- _About this task_
If a line in the entries below contains the word "locking", it counts; report how many such lines there are, and only that number.

----

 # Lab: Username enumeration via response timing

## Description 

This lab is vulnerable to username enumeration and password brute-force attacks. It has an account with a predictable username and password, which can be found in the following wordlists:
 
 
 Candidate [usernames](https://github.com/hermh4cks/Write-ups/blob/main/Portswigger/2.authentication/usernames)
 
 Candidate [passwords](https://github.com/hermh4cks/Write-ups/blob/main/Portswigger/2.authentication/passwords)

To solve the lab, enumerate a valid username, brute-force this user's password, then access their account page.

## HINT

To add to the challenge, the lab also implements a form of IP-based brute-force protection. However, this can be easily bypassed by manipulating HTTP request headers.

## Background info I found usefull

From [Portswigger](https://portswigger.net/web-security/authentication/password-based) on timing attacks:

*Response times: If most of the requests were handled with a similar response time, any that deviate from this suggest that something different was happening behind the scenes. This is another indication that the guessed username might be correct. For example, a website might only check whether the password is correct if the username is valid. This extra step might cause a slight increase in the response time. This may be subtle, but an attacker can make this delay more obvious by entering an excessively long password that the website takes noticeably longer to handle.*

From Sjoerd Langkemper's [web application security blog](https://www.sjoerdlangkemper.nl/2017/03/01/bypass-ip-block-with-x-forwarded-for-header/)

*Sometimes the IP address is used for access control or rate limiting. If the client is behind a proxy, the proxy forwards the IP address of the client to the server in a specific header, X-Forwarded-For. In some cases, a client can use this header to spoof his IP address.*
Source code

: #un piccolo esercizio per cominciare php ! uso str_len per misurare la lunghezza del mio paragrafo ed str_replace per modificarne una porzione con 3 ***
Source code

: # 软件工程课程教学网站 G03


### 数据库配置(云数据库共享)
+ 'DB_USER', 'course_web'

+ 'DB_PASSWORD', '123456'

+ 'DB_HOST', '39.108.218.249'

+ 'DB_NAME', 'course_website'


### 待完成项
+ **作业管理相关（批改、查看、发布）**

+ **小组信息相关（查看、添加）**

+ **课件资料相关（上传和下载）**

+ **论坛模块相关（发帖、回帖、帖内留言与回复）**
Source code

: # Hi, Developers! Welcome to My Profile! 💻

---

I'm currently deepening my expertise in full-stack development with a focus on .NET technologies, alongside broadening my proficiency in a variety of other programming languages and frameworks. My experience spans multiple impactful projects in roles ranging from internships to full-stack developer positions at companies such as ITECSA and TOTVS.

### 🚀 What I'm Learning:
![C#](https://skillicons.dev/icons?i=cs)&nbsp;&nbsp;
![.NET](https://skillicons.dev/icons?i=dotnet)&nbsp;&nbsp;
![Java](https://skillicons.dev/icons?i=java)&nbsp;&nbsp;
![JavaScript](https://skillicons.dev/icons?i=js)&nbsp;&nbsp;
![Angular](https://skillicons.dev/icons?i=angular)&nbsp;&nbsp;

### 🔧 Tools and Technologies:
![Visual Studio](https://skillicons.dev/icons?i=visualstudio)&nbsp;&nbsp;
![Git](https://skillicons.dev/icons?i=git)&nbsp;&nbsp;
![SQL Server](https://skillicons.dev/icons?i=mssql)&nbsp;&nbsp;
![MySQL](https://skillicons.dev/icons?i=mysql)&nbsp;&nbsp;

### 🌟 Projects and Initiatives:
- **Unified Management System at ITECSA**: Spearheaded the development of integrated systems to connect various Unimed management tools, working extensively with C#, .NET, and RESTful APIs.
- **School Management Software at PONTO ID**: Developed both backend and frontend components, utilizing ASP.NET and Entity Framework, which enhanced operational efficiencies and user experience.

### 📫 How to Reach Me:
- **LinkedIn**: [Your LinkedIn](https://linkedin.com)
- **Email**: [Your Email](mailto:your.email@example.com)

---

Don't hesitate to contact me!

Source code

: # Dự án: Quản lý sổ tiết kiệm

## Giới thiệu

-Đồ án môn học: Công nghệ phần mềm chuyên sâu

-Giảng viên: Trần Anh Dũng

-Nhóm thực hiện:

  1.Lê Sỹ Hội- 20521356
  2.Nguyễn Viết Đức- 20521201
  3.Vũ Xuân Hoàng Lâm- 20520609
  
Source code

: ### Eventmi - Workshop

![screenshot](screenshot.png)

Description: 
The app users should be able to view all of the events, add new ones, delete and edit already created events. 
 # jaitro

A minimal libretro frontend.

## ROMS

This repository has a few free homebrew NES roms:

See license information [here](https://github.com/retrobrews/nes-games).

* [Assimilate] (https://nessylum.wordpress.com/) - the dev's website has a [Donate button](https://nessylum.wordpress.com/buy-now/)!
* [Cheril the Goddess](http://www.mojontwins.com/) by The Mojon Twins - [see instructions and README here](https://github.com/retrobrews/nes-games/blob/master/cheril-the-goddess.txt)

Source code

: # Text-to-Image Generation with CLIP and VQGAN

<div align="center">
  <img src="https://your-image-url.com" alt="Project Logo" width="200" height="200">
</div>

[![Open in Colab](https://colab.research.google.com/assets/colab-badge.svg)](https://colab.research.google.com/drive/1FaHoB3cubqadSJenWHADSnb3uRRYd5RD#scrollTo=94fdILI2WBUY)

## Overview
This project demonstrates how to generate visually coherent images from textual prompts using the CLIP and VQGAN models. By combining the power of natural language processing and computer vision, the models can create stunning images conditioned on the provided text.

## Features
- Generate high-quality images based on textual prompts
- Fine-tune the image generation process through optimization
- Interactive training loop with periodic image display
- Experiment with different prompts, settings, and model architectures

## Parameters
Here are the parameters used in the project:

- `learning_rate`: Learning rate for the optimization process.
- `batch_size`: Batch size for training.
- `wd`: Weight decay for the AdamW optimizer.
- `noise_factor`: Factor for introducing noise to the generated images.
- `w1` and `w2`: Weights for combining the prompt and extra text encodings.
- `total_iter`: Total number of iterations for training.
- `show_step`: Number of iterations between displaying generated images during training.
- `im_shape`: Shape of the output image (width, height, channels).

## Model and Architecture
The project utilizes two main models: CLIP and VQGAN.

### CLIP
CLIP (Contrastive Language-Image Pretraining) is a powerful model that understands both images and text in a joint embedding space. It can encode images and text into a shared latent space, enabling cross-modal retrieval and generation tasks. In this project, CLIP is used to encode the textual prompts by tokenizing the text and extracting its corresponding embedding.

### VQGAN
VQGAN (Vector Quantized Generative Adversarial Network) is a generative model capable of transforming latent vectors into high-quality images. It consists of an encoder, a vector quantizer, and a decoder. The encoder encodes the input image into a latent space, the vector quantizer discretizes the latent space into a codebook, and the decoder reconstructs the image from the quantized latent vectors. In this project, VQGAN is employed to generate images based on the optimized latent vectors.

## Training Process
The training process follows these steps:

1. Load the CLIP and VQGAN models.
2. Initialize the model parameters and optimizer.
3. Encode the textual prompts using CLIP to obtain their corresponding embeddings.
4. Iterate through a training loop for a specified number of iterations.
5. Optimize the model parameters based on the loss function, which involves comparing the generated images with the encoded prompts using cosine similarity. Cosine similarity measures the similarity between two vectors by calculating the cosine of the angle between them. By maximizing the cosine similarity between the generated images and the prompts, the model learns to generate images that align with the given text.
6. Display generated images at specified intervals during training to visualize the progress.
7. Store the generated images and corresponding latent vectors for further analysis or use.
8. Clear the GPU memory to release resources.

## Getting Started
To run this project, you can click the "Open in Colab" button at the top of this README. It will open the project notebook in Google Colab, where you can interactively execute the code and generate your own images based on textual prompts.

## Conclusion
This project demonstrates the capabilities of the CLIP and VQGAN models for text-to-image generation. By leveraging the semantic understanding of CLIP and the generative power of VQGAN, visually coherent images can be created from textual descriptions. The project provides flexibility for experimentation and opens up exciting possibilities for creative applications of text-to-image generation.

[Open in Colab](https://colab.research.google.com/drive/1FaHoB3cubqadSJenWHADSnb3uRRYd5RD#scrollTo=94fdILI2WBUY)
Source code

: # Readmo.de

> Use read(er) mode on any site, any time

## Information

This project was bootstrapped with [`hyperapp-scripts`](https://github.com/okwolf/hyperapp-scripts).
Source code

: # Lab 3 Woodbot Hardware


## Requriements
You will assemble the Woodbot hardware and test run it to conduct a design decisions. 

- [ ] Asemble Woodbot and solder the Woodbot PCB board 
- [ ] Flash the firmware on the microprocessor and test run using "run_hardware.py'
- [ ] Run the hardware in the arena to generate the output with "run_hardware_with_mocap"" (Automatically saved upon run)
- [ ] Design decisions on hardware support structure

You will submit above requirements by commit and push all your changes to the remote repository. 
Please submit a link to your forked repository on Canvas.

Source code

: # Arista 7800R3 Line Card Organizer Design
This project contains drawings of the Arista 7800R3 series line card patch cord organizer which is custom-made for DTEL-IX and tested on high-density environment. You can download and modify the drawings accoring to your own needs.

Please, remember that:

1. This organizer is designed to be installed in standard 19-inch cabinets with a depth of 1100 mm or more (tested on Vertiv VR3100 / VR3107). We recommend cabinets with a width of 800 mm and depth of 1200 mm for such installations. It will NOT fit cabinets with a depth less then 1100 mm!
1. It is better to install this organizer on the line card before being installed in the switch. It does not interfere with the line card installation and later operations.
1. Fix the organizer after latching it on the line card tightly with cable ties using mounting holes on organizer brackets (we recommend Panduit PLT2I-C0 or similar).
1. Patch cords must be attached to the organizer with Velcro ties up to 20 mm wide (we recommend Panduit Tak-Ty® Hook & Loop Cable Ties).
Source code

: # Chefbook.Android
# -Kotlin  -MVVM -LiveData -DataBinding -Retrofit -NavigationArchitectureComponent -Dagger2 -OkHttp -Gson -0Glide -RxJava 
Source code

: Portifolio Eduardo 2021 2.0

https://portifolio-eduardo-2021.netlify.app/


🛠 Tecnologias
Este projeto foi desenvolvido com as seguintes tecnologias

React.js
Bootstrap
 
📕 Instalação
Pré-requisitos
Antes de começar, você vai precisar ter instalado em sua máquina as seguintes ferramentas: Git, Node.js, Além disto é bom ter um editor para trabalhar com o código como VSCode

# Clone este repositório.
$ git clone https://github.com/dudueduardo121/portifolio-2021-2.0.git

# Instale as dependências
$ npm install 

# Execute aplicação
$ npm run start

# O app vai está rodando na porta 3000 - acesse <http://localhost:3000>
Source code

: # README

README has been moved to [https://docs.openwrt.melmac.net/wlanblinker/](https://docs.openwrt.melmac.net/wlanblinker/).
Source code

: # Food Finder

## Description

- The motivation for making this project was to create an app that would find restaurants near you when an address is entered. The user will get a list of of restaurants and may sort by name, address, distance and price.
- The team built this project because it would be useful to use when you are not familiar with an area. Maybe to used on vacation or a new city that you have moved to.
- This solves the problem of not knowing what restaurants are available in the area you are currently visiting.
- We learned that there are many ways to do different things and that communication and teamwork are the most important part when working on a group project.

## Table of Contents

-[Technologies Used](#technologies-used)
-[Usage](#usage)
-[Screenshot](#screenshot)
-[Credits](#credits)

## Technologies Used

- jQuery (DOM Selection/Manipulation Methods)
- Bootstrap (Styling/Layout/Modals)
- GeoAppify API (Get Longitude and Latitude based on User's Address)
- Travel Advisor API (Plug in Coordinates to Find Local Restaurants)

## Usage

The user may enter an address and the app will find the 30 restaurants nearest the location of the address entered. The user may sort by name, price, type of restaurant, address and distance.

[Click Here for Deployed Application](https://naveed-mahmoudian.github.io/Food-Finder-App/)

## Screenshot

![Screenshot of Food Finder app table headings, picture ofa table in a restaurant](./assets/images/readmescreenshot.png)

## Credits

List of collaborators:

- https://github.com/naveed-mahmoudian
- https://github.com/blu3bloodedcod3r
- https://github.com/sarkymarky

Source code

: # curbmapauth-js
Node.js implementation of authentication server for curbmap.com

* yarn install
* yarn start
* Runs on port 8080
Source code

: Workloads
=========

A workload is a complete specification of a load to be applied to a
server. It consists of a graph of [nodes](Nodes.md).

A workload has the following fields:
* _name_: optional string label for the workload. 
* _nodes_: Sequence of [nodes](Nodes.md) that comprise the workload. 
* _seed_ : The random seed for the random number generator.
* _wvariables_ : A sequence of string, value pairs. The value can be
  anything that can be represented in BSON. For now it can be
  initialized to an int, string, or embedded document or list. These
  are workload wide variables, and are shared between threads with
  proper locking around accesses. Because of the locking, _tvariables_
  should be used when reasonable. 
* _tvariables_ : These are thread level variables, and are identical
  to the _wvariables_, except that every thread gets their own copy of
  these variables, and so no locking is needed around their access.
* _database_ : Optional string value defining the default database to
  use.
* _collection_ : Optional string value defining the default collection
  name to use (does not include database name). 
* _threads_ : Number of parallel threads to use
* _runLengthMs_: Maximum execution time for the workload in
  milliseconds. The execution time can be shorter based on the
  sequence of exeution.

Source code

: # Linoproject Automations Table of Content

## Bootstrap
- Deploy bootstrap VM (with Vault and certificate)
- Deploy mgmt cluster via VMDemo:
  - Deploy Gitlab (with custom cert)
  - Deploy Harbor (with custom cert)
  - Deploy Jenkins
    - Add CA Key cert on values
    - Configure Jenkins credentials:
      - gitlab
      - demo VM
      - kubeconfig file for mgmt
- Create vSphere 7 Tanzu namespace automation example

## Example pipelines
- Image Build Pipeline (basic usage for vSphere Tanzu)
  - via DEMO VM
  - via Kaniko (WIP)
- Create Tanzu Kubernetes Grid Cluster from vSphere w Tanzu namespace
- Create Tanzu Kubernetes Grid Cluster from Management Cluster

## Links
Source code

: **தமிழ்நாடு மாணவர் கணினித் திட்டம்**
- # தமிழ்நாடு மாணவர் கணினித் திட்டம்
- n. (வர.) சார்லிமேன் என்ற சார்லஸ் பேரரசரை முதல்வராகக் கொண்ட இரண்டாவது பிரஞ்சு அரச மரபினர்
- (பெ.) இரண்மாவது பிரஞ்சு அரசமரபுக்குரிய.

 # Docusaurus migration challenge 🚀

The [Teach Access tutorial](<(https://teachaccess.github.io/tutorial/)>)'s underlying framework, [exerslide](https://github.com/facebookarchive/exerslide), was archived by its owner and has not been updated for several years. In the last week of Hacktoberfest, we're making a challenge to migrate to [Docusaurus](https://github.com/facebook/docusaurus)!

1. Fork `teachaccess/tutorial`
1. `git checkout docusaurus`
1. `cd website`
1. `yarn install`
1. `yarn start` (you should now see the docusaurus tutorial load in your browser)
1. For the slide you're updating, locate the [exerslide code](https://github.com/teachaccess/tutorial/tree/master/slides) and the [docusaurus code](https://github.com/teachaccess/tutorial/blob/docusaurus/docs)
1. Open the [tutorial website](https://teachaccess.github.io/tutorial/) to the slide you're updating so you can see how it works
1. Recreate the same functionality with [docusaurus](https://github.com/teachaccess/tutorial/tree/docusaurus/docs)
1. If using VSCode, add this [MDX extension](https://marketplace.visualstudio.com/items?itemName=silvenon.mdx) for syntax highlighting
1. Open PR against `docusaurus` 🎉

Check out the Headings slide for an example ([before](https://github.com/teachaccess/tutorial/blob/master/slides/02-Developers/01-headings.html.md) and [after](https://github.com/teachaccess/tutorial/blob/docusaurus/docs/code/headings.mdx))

----

- _Response_
2